KLH Gandeng INTERPOL Perangi Kejahatan Lingkungan Lintas Negara

Diskusi publik bertema “Penguatan Koordinasi Nasional dan Kolaborasi Internasional dalam Pemberantasan Kejahatan Lingkungan” di JS Luwansa Hotel, Jakarta, Kamis (3/9)/Foto : Dok. GPriority (Risma Octavia) Diskusi publik bertema “Penguatan Koordinasi Nasional dan Kolaborasi Internasional dalam Pemberantasan Kejahatan Lingkungan” di JS Luwansa Hotel, Jakarta, Kamis (3/9)/Foto : Dok. GPriority (Risma Octavia)

Jakarta, GPriority.co.id – Kementerian Lingkungan Hidup (KLH) bersama Kejaksaan Agung, INTERPOL, dan Indonesia Ocean Justice Initiative (IOJI) memperkuat koordinasi nasional dan kolaborasi internasional untuk memberantas kejahatan lingkungan yang semakin kompleks dan berpotensi melibatkan jaringan lintas negara.

Upaya tersebut dibahas dalam diskusi publik bertema “Penguatan Koordinasi Nasional dan Kolaborasi Internasional dalam Pemberantasan Kejahatan Lingkungan” di JS Luwansa Hotel, Jakarta, Kamis (3/9).

Forum ini diarahkan untuk memperkuat respons pemerintah dan aparat penegak hukum agar lebih terkoordinasi, berbasis intelijen, serta efektif menangani kejahatan lingkungan dan tindak pidana serius terkait.

Menteri Lingkungan Hidup/Kepala Badan Pengendalian Lingkungan Hidup (LH/BPLH) Jumhur Hidayat mengatakan kolaborasi internasional penting karena dampak kerusakan lingkungan tidak berhenti pada batas suatu wilayah atau negara.

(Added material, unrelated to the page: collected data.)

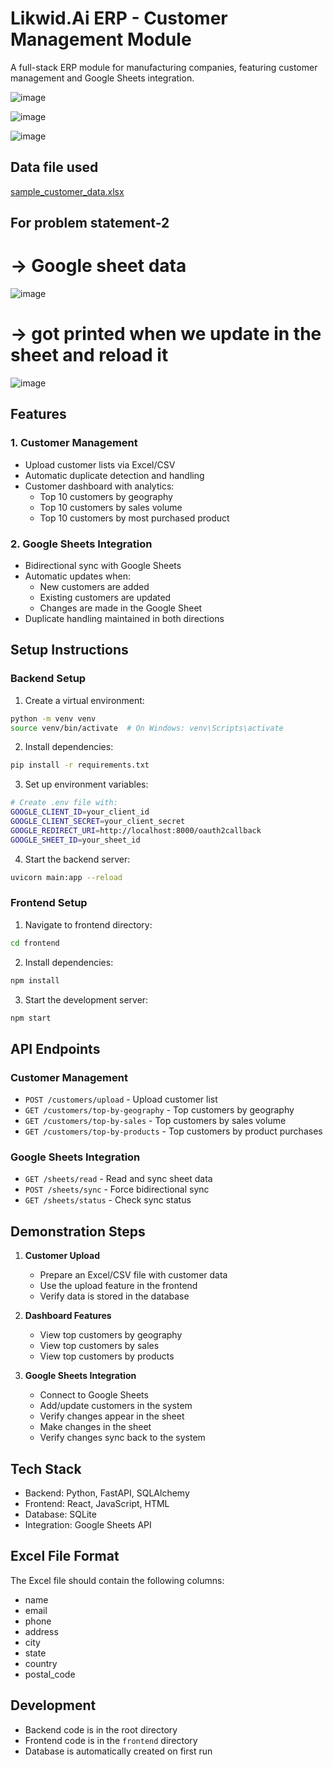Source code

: # Likwid.Ai ERP - Customer Management Module

A full-stack ERP module for manufacturing companies, featuring customer management and Google Sheets integration.

![image](https://github.com/user-attachments/assets/cba23441-96cd-47aa-abb9-afbc42bfb32a)

![image](https://github.com/user-attachments/assets/f001492f-8574-4450-9fce-887b22aaa1d7)

![image](https://github.com/user-attachments/assets/7e6037ce-8347-4c01-8cf2-2ad751ebc5fd)

## Data file used

[sample_customer_data.xlsx](https://github.com/user-attachments/files/19849164/sample_customer_data.xlsx)


## For problem statement-2

# -> Google sheet data
![image](https://github.com/user-attachments/assets/25c5cecb-279b-409d-9f4c-96e328746396)
# -> got printed when we update in the sheet and reload it
![image](https://github.com/user-attachments/assets/a82b8d6f-cf5a-4c87-85e0-7f4b7a1414aa)


## Features

### 1. Customer Management
- Upload customer lists via Excel/CSV
- Automatic duplicate detection and handling
- Customer dashboard with analytics:
  - Top 10 customers by geography
  - Top 10 customers by sales volume
  - Top 10 customers by most purchased product

### 2. Google Sheets Integration
- Bidirectional sync with Google Sheets
- Automatic updates when:
  - New customers are added
  - Existing customers are updated
  - Changes are made in the Google Sheet
- Duplicate handling maintained in both directions

## Setup Instructions

### Backend Setup
1. Create a virtual environment:
```bash
python -m venv venv
source venv/bin/activate  # On Windows: venv\Scripts\activate
```

2. Install dependencies:
```bash
pip install -r requirements.txt
```

3. Set up environment variables:
```bash
# Create .env file with:
GOOGLE_CLIENT_ID=your_client_id
GOOGLE_CLIENT_SECRET=your_client_secret
GOOGLE_REDIRECT_URI=http://localhost:8000/oauth2callback
GOOGLE_SHEET_ID=your_sheet_id
```

4. Start the backend server:
```bash
uvicorn main:app --reload
```

### Frontend Setup
1. Navigate to frontend directory:
```bash
cd frontend
```

2. Install dependencies:
```bash
npm install
```

3. Start the development server:
```bash
npm start
```

## API Endpoints

### Customer Management
- `POST /customers/upload` - Upload customer list
- `GET /customers/top-by-geography` - Top customers by geography
- `GET /customers/top-by-sales` - Top customers by sales volume
- `GET /customers/top-by-products` - Top customers by product purchases

### Google Sheets Integration
- `GET /sheets/read` - Read and sync sheet data
- `POST /sheets/sync` - Force bidirectional sync
- `GET /sheets/status` - Check sync status

## Demonstration Steps

1. **Customer Upload**
   - Prepare an Excel/CSV file with customer data
   - Use the upload feature in the frontend
   - Verify data is stored in the database

2. **Dashboard Features**
   - View top customers by geography
   - View top customers by sales
   - View top customers by products

3. **Google Sheets Integration**
   - Connect to Google Sheets
   - Add/update customers in the system
   - Verify changes appear in the sheet
   - Make changes in the sheet
   - Verify changes sync back to the system

## Tech Stack
- Backend: Python, FastAPI, SQLAlchemy
- Frontend: React, JavaScript, HTML
- Database: SQLite
- Integration: Google Sheets API

## Excel File Format

The Excel file should contain the following columns:
- name
- email
- phone
- address
- city
- state
- country
- postal_code

## Development

- Backend code is in the root directory
- Frontend code is in the `frontend` directory
- Database is automatically created on first run 
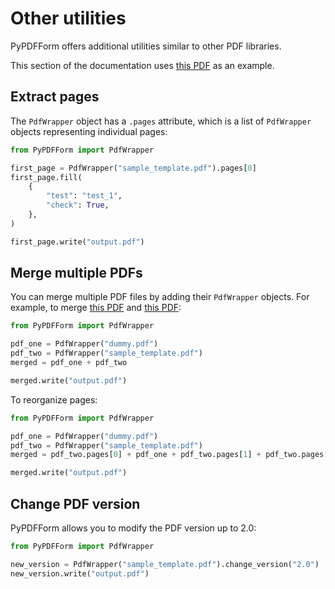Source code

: # Other utilities

PyPDFForm offers additional utilities similar to other PDF libraries.

This section of the documentation uses [this PDF](pdfs/sample_template.pdf) as an example.

## Extract pages

The `PdfWrapper` object has a `.pages` attribute, which is a list of `PdfWrapper` objects representing individual pages:

```python
from PyPDFForm import PdfWrapper

first_page = PdfWrapper("sample_template.pdf").pages[0]
first_page.fill(
    {
        "test": "test_1",
        "check": True,
    },
)

first_page.write("output.pdf")
```

## Merge multiple PDFs

You can merge multiple PDF files by adding their `PdfWrapper` objects. For example, to merge [this PDF](https://www.w3.org/WAI/ER/tests/xhtml/testfiles/resources/pdf/dummy.pdf) and [this PDF](pdfs/sample_template.pdf):

```python
from PyPDFForm import PdfWrapper

pdf_one = PdfWrapper("dummy.pdf")
pdf_two = PdfWrapper("sample_template.pdf")
merged = pdf_one + pdf_two

merged.write("output.pdf")
```

To reorganize pages:

```python
from PyPDFForm import PdfWrapper

pdf_one = PdfWrapper("dummy.pdf")
pdf_two = PdfWrapper("sample_template.pdf")
merged = pdf_two.pages[0] + pdf_one + pdf_two.pages[1] + pdf_two.pages[2]

merged.write("output.pdf")
```

## Change PDF version

PyPDFForm allows you to modify the PDF version up to 2.0:

```python
from PyPDFForm import PdfWrapper

new_version = PdfWrapper("sample_template.pdf").change_version("2.0")
new_version.write("output.pdf")
```

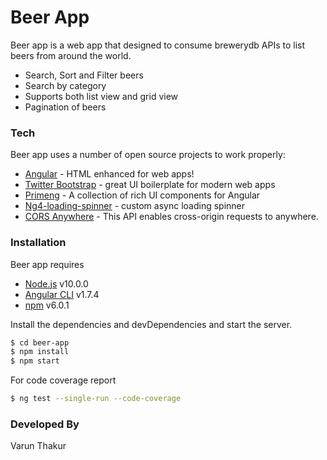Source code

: # Beer App

Beer app is a web app that designed to consume brewerydb APIs to list beers from around the world. 

  - Search, Sort and Filter beers
  - Search by category
  - Supports both list view and grid view
  - Pagination of beers

### Tech

Beer app uses a number of open source projects to work properly:

* [Angular](https://angular.io/guide/quickstart) - HTML enhanced for web apps!
* [Twitter Bootstrap](http://twitter.github.com/bootstrap/) - great UI boilerplate for modern web apps
* [Primeng](https://www.primefaces.org/primeng/#/) - A collection of rich UI components for Angular
* [Ng4-loading-spinner](https://www.npmjs.com/package/ng4-loading-spinner) - custom async loading spinner
* [CORS Anywhere](https://rocky-bayou-96357.herokuapp.com/) - This API enables cross-origin requests to anywhere.


### Installation

Beer app requires 
* [Node.js](https://nodejs.org/) v10.0.0
* [Angular CLI](https://cli.angular.io/) v1.7.4 
* [npm](https://www.npmjs.com/) v6.0.1

Install the dependencies and devDependencies and start the server.

```sh
$ cd beer-app
$ npm install
$ npm start
```

For code coverage report

```sh
$ ng test --single-run --code-coverage
```

### Developed By

Varun Thakur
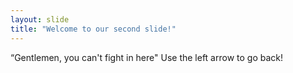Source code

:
```yaml
---
layout: slide
title: "Welcome to our second slide!"
---
```

“Gentlemen, you can't fight in here"
Use the left arrow to go back!
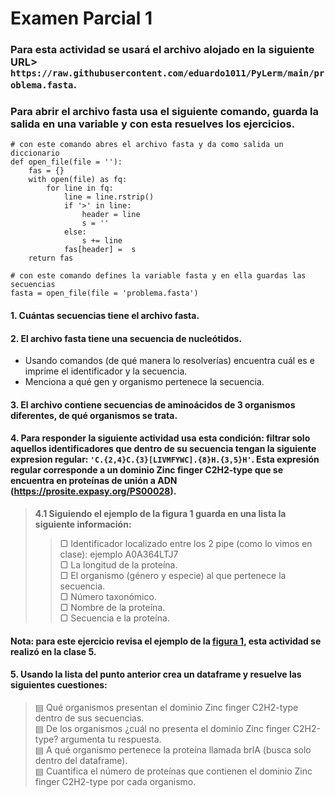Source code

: 
# Examen Parcial 1

### Para esta actividad se usará el archivo alojado en la siguiente URL> ```https://raw.githubusercontent.com/eduardo1011/PyLerm/main/problema.fasta```.

### Para abrir el archivo fasta usa el siguiente comando, guarda la salida en una variable y con esta resuelves los ejercicios.
```
# con este comando abres el archivo fasta y da como salida un diccionario
def open_file(file = ''):
    fas = {}
    with open(file) as fq:
        for line in fq:
            line = line.rstrip()
            if '>' in line:
                header = line
                s = ''
            else:
                s += line
            fas[header] =  s
    return fas
```
```
# con este comando defines la variable fasta y en ella guardas las secuencias
fasta = open_file(file = 'problema.fasta')
```


#### 1. Cuántas secuencias tiene el archivo fasta.

#### 2. El archivo fasta tiene una secuencia de nucleótidos.
   * Usando comandos (de qué manera lo resolverías) encuentra cuál es e imprime el identificador y la secuencia.
   * Menciona a qué gen y organismo pertenece la secuencia. 
   
#### 3. El archivo contiene secuencias de aminoácidos de 3 organismos diferentes, de qué organismos se trata.  

#### 4. Para responder la siguiente actividad usa esta condición:  filtrar solo aquellos identificadores que dentro de su secuencia tengan la siguiente expresion regular: ```'C.{2,4}C.{3}[LIVMFYWC].{8}H.{3,5}H'```. Esta expresión regular corresponde a un dominio Zinc finger C2H2-type que se encuentra en proteínas de unión a ADN (https://prosite.expasy.org/PS00028).

   > **4.1 Siguiendo el ejemplo de la figura 1 guarda en una lista la siguiente información:**  
   >> ▢ Identificador localizado entre los 2 pipe (como lo vimos en clase): ejemplo A0A364LTJ7  
   >> ▢ La longitud de la proteína.  
   >> ▢ El organismo (género y especie) al que pertenece la secuencia.  
   >> ▢ Número taxonómico.   
   >> ▢ Nombre de la proteína.  
   >> ▢ Secuencia e la proteína.
#### Nota: para este ejercicio revisa el ejemplo de la [figura 1](https://raw.githubusercontent.com/eduardo1011/PyLerm/main/lista_para_dataframe.png), esta actividad se realizó en la clase 5.


#### 5. Usando la lista del punto anterior crea un dataframe y resuelve las siguientes cuestiones:
> ▤ Qué organismos presentan el dominio Zinc finger C2H2-type dentro de sus secuencias.  
> ▤ De los organismos ¿cuál no presenta el dominio Zinc finger C2H2-type? argumenta tu respuesta.  
> ▤ A qué organismo pertenece la proteína llamada brlA (busca solo dentro del dataframe).   
> ▤ Cuantifica el número de proteínas que contienen el dominio Zinc finger C2H2-type por cada organismo.  
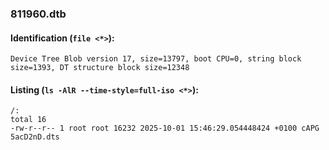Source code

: ### 811960.dtb
#### Identification (`file <*>`):
```
Device Tree Blob version 17, size=13797, boot CPU=0, string block size=1393, DT structure block size=12348
```
#### Listing (`ls -AlR --time-style=full-iso <*>`):
```
/:
total 16
-rw-r--r-- 1 root root 16232 2025-10-01 15:46:29.054448424 +0100 cAPG 5acD2nD.dts
```

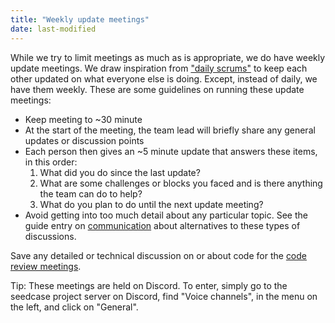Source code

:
 ```yaml
---
title: "Weekly update meetings"
date: last-modified
---
```


While we try to limit meetings as much as is appropriate, we do have
weekly update meetings. We draw inspiration from ["daily
scrums"](https://www.scrum.org/resources/what-is-a-daily-scrum) to keep
each other updated on what everyone else is doing. Except, instead of
daily, we have them weekly. These are some guidelines on running these
update meetings:

-   Keep meeting to \~30 minute
-   At the start of the meeting, the team lead will briefly share any
    general updates or discussion points
-   Each person then gives an \~5 minute update that answers these
    items, in this order:
    1.  What did you do since the last update?
    2.  What are some challenges or blocks you faced and is there
        anything the team can do to help?
    3.  What do you plan to do until the next update meeting?
-   Avoid getting into too much detail about any particular topic. See
    the guide entry on [communication](communication.md) about
    alternatives to these types of discussions.

Save any detailed or technical discussion on or about code for the [code
review meetings](code-review-meetings.md).

Tip: These meetings are held on Discord. To enter, simply go to the seedcase project server on Discord, find "Voice channels", in the menu on the left, and click on "General".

“Saya rasa acara hari ini begitu penting, karena kita mengkolaborasikan satu potensi kejahatan lingkungan yang bersifat internasional. Dan memang sebetulnya bersifat internasional,” kata Jumhur.

Menurut dia, perubahan ekosistem di satu negara dapat memberikan dampak luas terhadap negara lain. Kejahatan tersebut antara lain perdagangan dan penyelundupan satwa ilegal, hingga aktivitas yang dapat merusak ekosistem serta mengancam negara lain.

Jumhur mengatakan kerja sama dengan INTERPOL akan diarahkan pada pertukaran data dan pengalaman antara aparat penegak hukum Indonesia dan jaringan internasional. Ia menyebut kolaborasi tersebut sebelumnya telah berjalan dengan kepolisian dan kini diperluas melibatkan kejaksaan serta KLH.

“Sudah lama ya, mulai kepolisian, sekarang mulai kejaksaan dan juga KLH. Kita akan membangun pertukaran data, share experience,” ujarnya.

Secara konkret, kerja sama tersebut akan ditindaklanjuti melalui technical working group yang akan merumuskan langkah-langkah kerja sama. INTERPOL sendiri menempatkan pertukaran informasi, analisis intelijen, koordinasi investigasi lintas negara, dan dukungan operasional sebagai bagian penting dalam pemberantasan kejahatan lingkungan transnasional.

Di sisi penegakan hukum domestik, Jumhur mengungkapkan KLH menargetkan penerimaan denda lingkungan sebesar Rp400 miliar pada 2026. Namun, hingga Juni 2026, penerimaan tersebut telah mencapai Rp1,6 triliun.

“Artinya apa? Perusahaan-perusahaan itu kita hukum dengan denda yang besar, sampai ratusan miliar,” tegasnya.

Jumhur juga menekankan pentingnya gerakan “pertobatan ekologis” sebagai upaya pemulihan lingkungan.

“Intinya memulihkan dan memuliakan lingkungan, tidak lagi merusak. Yang sekarang masih merusak, ya berhenti, dan setelah berhenti, pulihkan,” katanya.